В первой части нашей жизни в Женеве до января 1905 года мы отдавались, главным образом, внутренней партийной борьбе. Здесь меня поражало в Ленине глубокое равнодушие ко всяким полемическим стычкам, он не придавал большого значения борьбе за заграничную аудиторию, которая в большинстве своем была на стороне меньшевиков. На разные торжественные дискуссии он не являлся и мне не особенно это советовал.

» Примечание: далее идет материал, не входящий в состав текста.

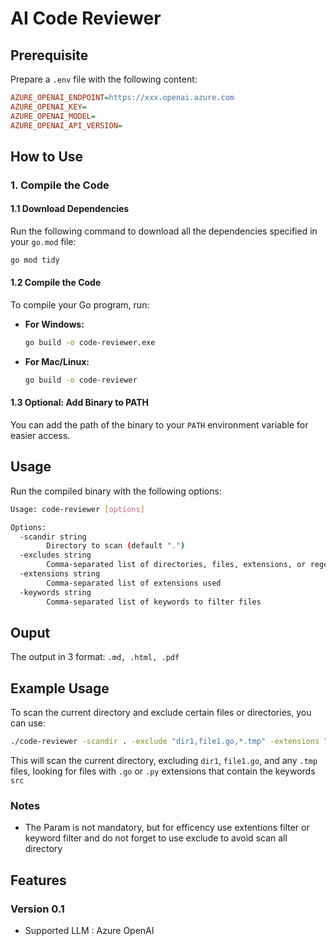 # AI Code Reviewer

## Prerequisite

Prepare a `.env` file with the following content:

```ini
AZURE_OPENAI_ENDPOINT=https://xxx.openai.azure.com
AZURE_OPENAI_KEY=
AZURE_OPENAI_MODEL=
AZURE_OPENAI_API_VERSION=
```

## How to Use

### 1. Compile the Code

#### 1.1 Download Dependencies

Run the following command to download all the dependencies specified in your `go.mod` file:

```sh
go mod tidy
```

#### 1.2 Compile the Code

To compile your Go program, run:

- **For Windows:**

  ```sh
  go build -o code-reviewer.exe
  ```

- **For Mac/Linux:**

  ```sh
  go build -o code-reviewer
  ```

#### 1.3 Optional: Add Binary to PATH

You can add the path of the binary to your `PATH` environment variable for easier access.

## Usage

Run the compiled binary with the following options:

```sh
Usage: code-reviewer [options]

Options:
  -scandir string
        Directory to scan (default ".")
  -excludes string
        Comma-separated list of directories, files, extensions, or regex patterns to exclude
  -extensions string
        Comma-separated list of extensions used
  -keywords string
        Comma-separated list of keywords to filter files
```

## Ouput

The output in 3 format: `.md, .html, .pdf`

## Example Usage

To scan the current directory and exclude certain files or directories, you can use:

```sh
./code-reviewer -scandir . -exclude "dir1,file1.go,*.tmp" -extensions ".go,.py" -keywords "src"
```

This will scan the current directory, excluding `dir1`, `file1.go`, and any `.tmp` files, looking for files with `.go` or `.py` extensions that contain the keywords `src`

### Notes

- The Param is not mandatory, but for efficency use extentions filter or keyword filter and do not forget to use exclude to avoid scan all directory

## Features

### Version 0.1

- Supported LLM : Azure OpenAI
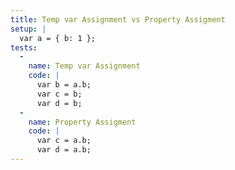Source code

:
 ```yaml
---
title: Temp var Assignment vs Property Assigment
setup: |
  var a = { b: 1 };
tests:
  -
    name: Temp var Assignment
    code: |
      var b = a.b;
      var c = b;
      var d = b;
  -
    name: Property Assigment
    code: |
      var c = a.b;
      var d = a.b;
---
```


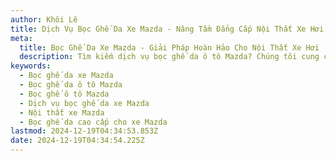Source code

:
 ```yaml
---
author: Khôi Lê
title: Dịch Vụ Bọc Ghế Da Xe Mazda - Nâng Tầm Đẳng Cấp Nội Thất Xe Hơi
meta:
  title: Bọc Ghế Da Xe Mazda - Giải Pháp Hoàn Hảo Cho Nội Thất Xe Hơi
  description: Tìm kiếm dịch vụ bọc ghế da ô tô Mazda? Chúng tôi cung cấp giải pháp bọc ghế da xe Mazda chất lượng cao, bền đẹp và thời trang, giúp nâng tầm đẳng cấp nội thất xe hơi của bạn.
keywords:
  - Bọc ghế da xe Mazda
  - Bọc ghế da ô tô Mazda
  - Bọc ghế ô tô Mazda
  - Dịch vụ bọc ghế da xe Mazda
  - Nội thất xe Mazda
  - Bọc ghế da cao cấp cho xe Mazda
lastmod: 2024-12-19T04:34:53.853Z
date: 2024-12-19T04:34:54.225Z
---
```

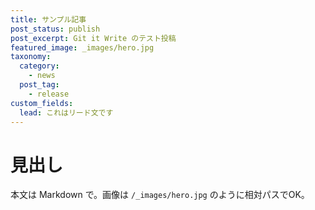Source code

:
 ```yaml
---
title: サンプル記事
post_status: publish
post_excerpt: Git it Write のテスト投稿
featured_image: _images/hero.jpg
taxonomy:
  category:
    - news
  post_tag:
    - release
custom_fields:
  lead: これはリード文です
---
```


# 見出し
本文は Markdown で。画像は `/_images/hero.jpg` のように相対パスでOK。
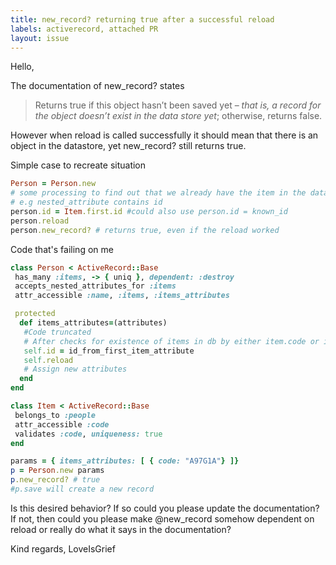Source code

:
 ```yaml
---
title: new_record? returning true after a successful reload
labels: activerecord, attached PR
layout: issue
---
```


Hello,

The documentation of new_record? states

> Returns true if this object hasn’t been saved yet – _that is, a record for the object doesn’t exist in the data store yet_; otherwise, returns false.

However when reload is called successfully it should mean that there is an object in the datastore, yet new_record? still returns true.

Simple case to recreate situation

``` ruby
Person = Person.new
# some processing to find out that we already have the item in the datastore
# e.g nested_attribute contains id
person.id = Item.first.id #could also use person.id = known_id
person.reload
person.new_record? # returns true, even if the reload worked
```

Code that's failing on me

``` ruby
class Person < ActiveRecord::Base
 has_many :items, -> { uniq }, dependent: :destroy
 accepts_nested_attributes_for :items
 attr_accessible :name, :items, :items_attributes

 protected
  def items_attributes=(attributes)
   #Code truncated
   # After checks for existence of items in db by either item.code or item.id
   self.id = id_from_first_item_attribute
   self.reload
   # Assign new attributes
  end
end

class Item < ActiveRecord::Base
 belongs_to :people
 attr_accessible :code
 validates :code, uniqueness: true
end

params = { items_attributes: [ { code: "A97G1A"} ]}
p = Person.new params
p.new_record? # true
#p.save will create a new record
```

Is this desired behavior? If so could you please update the documentation? If not, then could you please make @new_record somehow dependent on reload or really do what it says in the documentation?

Kind regards,
LoveIsGrief

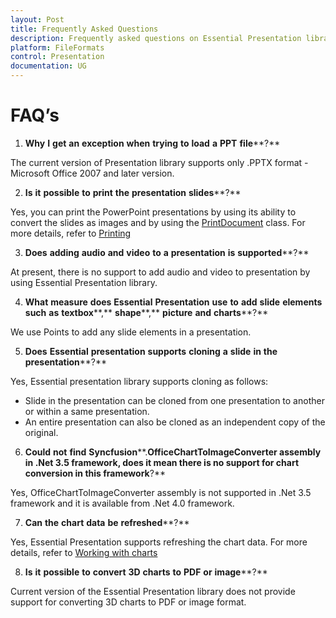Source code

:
 ```yaml
---
layout: Post
title: Frequently Asked Questions
description: Frequently asked questions on Essential Presentation library
platform: FileFormats
control: Presentation
documentation: UG
---
```

# FAQ’s

1. **Why** **I** **get** **an** **exception** **when** **trying** **to** **load** **a** **PPT** **file****?**

The current version of Presentation library supports only .PPTX format - Microsoft Office 2007 and later version.

2. **Is** **it** **possible** **to** **print** **the** **presentation** **slides****?**

Yes, you can print the PowerPoint presentations by using its ability to convert the slides as images and by using the [PrintDocument](https://msdn.microsoft.com/en-us/library/system.drawing.printing.printdocument(v=vs.110).aspx# "") class. For more details, refer to [Printing](http://www.google.com/# "")

3. **Does** **adding** **audio** **and** **video** **to** **a** **presentation** **is** **supported****?**

At present, there is no support to add audio and video to presentation by using Essential Presentation library.

4. **What** **measure** **does** **Essential** **Presentation** **use** **to** **add** **slide** **elements** **such** **as** **textbox****,** **shape****,** **picture** **and** **charts****?**

We use Points to add any slide elements in a presentation.

5. **Does** **Essential** **presentation** **supports** **cloning** **a** **slide** **in** **the** **presentation****?**

Yes, Essential presentation library supports cloning as follows:

* Slide in the presentation can be cloned from one presentation to another or within a same presentation.
* An entire presentation can also be cloned as an independent copy of the original.
6. **Could** **not** **find** **Syncfusion****.****OfficeChartToImageConverter** **assembly** **in** **.****Net** **3****.****5** **framework****,** **does** **it** **mean** **there** **is** **no** **support** **for** **chart** **conversion** **in** **this** **framework****?**

Yes, OfficeChartToImageConverter assembly is not supported in .Net 3.5 framework and it is available from .Net 4.0 framework.

7. **Can** **the** **chart** **data** **be** **refreshed****?**

Yes, Essential Presentation supports refreshing the chart data. For more details, refer to [Working with charts](http://www.google.com/# "")

8. **Is** **it** **possible** **to** **convert** **3D** **charts** **to** **PDF** **or** **image****?**

Current version of the Essential Presentation library does not provide support for converting 3D charts to PDF or image format.

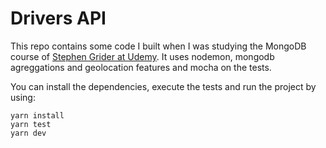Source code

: # Drivers API

This repo contains some code I built when I was studying the MongoDB course of [Stephen Grider at Udemy](https://www.udemy.com/the-complete-developers-guide-to-mongodb/). It uses nodemon, mongodb agreggations and geolocation features and mocha on the tests.

You can install the dependencies, execute the tests and run the project by using:
```
yarn install
yarn test
yarn dev
```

Предпочитал, чтобы я выступал с большими цельными рефератами.
В отношении его к противникам не чувствовалось никакого озлобления, но тем не менее он был жестоким политическим противником, пользовался каждым их промахом, раздувал всякие намеки на оппортунизм, в чем была, впрочем, доля правды, потому что позднее меньшевики и сами раздули все тогдашние свои искры в достаточно оппортунистическое пламя. На интриги он не пускался, но в политической борьбе пускал в ход всякое оружие, кроме грязного. Надо сказать, что подобным же образом вели себя и меньшевики. Отношения наши были довольно-таки испорчены, и мало кому из политических противников удалось в то же время сохранить сколько-нибудь человеческие личные отношения. Особенно отравил отношения меньшевиков к нам Дан. Дана Ленин всегда очень не любил, Мартова же любил и любит, но считал и считает его политически несколько безвольным и теряющим за тонкою политическою мыслью общие ее контуры.
С наступлением революционных событий дело сильно изменилось. Во-первых, мы стали получать как бы моральное преимущество перед меньшевиками. Меньшевики к этому времени уже определенно повернули к лозунгу: толкать вперед буржуазию и стремиться к конституции или в крайнем случае к демократической республике. Наша, как утверждали меньшевики, революционно-техническая точка зрения увлекала даже значительную часть эмигрантской публики, в особенности молодежь.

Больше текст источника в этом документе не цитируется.